Collection entries
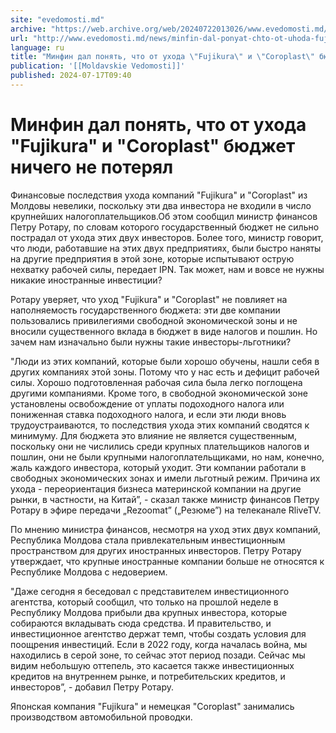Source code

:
 ```yaml
---
site: "evedomosti.md"
archive: "https://web.archive.org/web/20240722013026/www.evedomosti.md/news/minfin-dal-ponyat-chto-ot-uhoda-fujikura-i-coroplast-byudzhe"
url: "http://www.evedomosti.md/news/minfin-dal-ponyat-chto-ot-uhoda-fujikura-i-coroplast-byudzhe"
language: ru
title: "Минфин дал понять, что от ухода \"Fujikura\" и \"Coroplast\" бюджет ничего не потерял"
publication: '[[Moldavskie Vedomosti]]'
published: 2024-07-17T09:40
---
```


# Минфин дал понять, что от ухода "Fujikura" и "Coroplast" бюджет ничего не потерял

Финансовые последствия ухода компаний "Fujikura" и "Coroplast" из Молдовы невелики, поскольку эти два инвестора не входили в число крупнейших налогоплательщиков.Об этом сообщил министр финансов Петру Ротару, по словам которого государственный бюджет не сильно пострадал от ухода этих двух инвесторов. Более того, министр говорит, что люди, работавшие на этих двух предприятиях, были быстро наняты на другие предприятия в этой зоне, которые испытывают острую нехватку рабочей силы, передает IPN. Так может, нам и вовсе не нужны никакие иностранные инвестиции?

Ротару уверяет, что уход "Fujikura" и "Coroplast" не повлияет на наполняемость государственного бюджета: эти две компании пользовались привилегиями свободной экономической зоны и не вносили существенного вклада в бюджет в виде налогов и пошлин. Но зачем нам изначально были нужны такие инвесторы-льготники?

"Люди из этих компаний, которые были хорошо обучены, нашли себя в других компаниях этой зоны. Потому что у нас есть и дефицит рабочей силы. Хорошо подготовленная рабочая сила была легко поглощена другими компаниями. Кроме того, в свободной экономической зоне установлены освобождение от уплаты подоходного налога или пониженная ставка подоходного налога, и если эти люди вновь трудоустраиваются, то последствия ухода этих компаний сводятся к минимуму. Для бюджета это влияние не является существенным, поскольку они не числились среди крупных плательщиков налогов и пошлин, они не были крупными налогоплательщиками, но нам, конечно, жаль каждого инвестора, который уходит. Эти компании работали в свободных экономических зонах и имели льготный режим. Причина их ухода - переориентация бизнеса материнской компании на другие рынки, в частности, на Китай”, - сказал также министр финансов Петру Ротару в эфире передачи „Rezoomat” („Резюме”) на телеканале RliveTV.

По мнению министра финансов, несмотря на уход этих двух компаний, Республика Молдова стала привлекательным инвестиционным пространством для других иностранных инвесторов. Петру Ротару утверждает, что крупные иностранные компании больше не относятся к Республике Молдова с недоверием.

"Даже сегодня я беседовал с представителем инвестиционного агентства, который сообщил, что только на прошлой неделе в Республику Молдова прибыли два крупных инвестора, которые собираются вкладывать сюда средства. И правительство, и инвестиционное агентство держат темп, чтобы создать условия для поощрения инвестиций. Если в 2022 году, когда началась война, мы находились в серой зоне, то сейчас этот период позади. Сейчас мы видим небольшую оттепель, это касается также инвестиционных кредитов на внутреннем рынке, и потребительских кредитов, и инвесторов”, - добавил Петру Ротару.

Японская компания "Fujikura" и немецкая "Coroplast" занимались производством автомобильной проводки.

◆ **Exercise description**: Count the lines above that contain "Минфин" and reply with the figure alone.

◆ **Completed task**: 2